## Aim of the task
Which lines of the data contain the string "left"? Copy every one.

Content starts

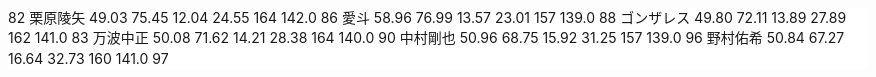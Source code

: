 <td style="text-align: right;">82</td>
</tr>
<tr class="odd">
<td style="text-align: left;">栗原陵矢</td>
<td style="text-align: right;">49.03</td>
<td style="text-align: right;">75.45</td>
<td style="text-align: right;">12.04</td>
<td style="text-align: right;">24.55</td>
<td style="text-align: right;">164</td>
<td style="text-align: right;">142.0</td>
<td style="text-align: right;">86</td>
</tr>
<tr class="even">
<td style="text-align: left;">愛斗</td>
<td style="text-align: right;">58.96</td>
<td style="text-align: right;">76.99</td>
<td style="text-align: right;">13.57</td>
<td style="text-align: right;">23.01</td>
<td style="text-align: right;">157</td>
<td style="text-align: right;">139.0</td>
<td style="text-align: right;">88</td>
</tr>
<tr class="odd">
<td style="text-align: left;">ゴンザレス</td>
<td style="text-align: right;">49.80</td>
<td style="text-align: right;">72.11</td>
<td style="text-align: right;">13.89</td>
<td style="text-align: right;">27.89</td>
<td style="text-align: right;">162</td>
<td style="text-align: right;">141.0</td>
<td style="text-align: right;">83</td>
</tr>
<tr class="even">
<td style="text-align: left;">万波中正</td>
<td style="text-align: right;">50.08</td>
<td style="text-align: right;">71.62</td>
<td style="text-align: right;">14.21</td>
<td style="text-align: right;">28.38</td>
<td style="text-align: right;">164</td>
<td style="text-align: right;">140.0</td>
<td style="text-align: right;">90</td>
</tr>
<tr class="odd">
<td style="text-align: left;">中村剛也</td>
<td style="text-align: right;">50.96</td>
<td style="text-align: right;">68.75</td>
<td style="text-align: right;">15.92</td>
<td style="text-align: right;">31.25</td>
<td style="text-align: right;">157</td>
<td style="text-align: right;">139.0</td>
<td style="text-align: right;">96</td>
</tr>
<tr class="even">
<td style="text-align: left;">野村佑希</td>
<td style="text-align: right;">50.84</td>
<td style="text-align: right;">67.27</td>
<td style="text-align: right;">16.64</td>
<td style="text-align: right;">32.73</td>
<td style="text-align: right;">160</td>
<td style="text-align: right;">141.0</td>
<td style="text-align: right;">97</td>
</tr>
</tbody>
</table>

Content ends

## Exercise solution
<td style="text-align: left;">栗原陵矢</td>
<td style="text-align: left;">愛斗</td>
<td style="text-align: left;">ゴンザレス</td>
<td style="text-align: left;">万波中正</td>
<td style="text-align: left;">中村剛也</td>
<td style="text-align: left;">野村佑希</td>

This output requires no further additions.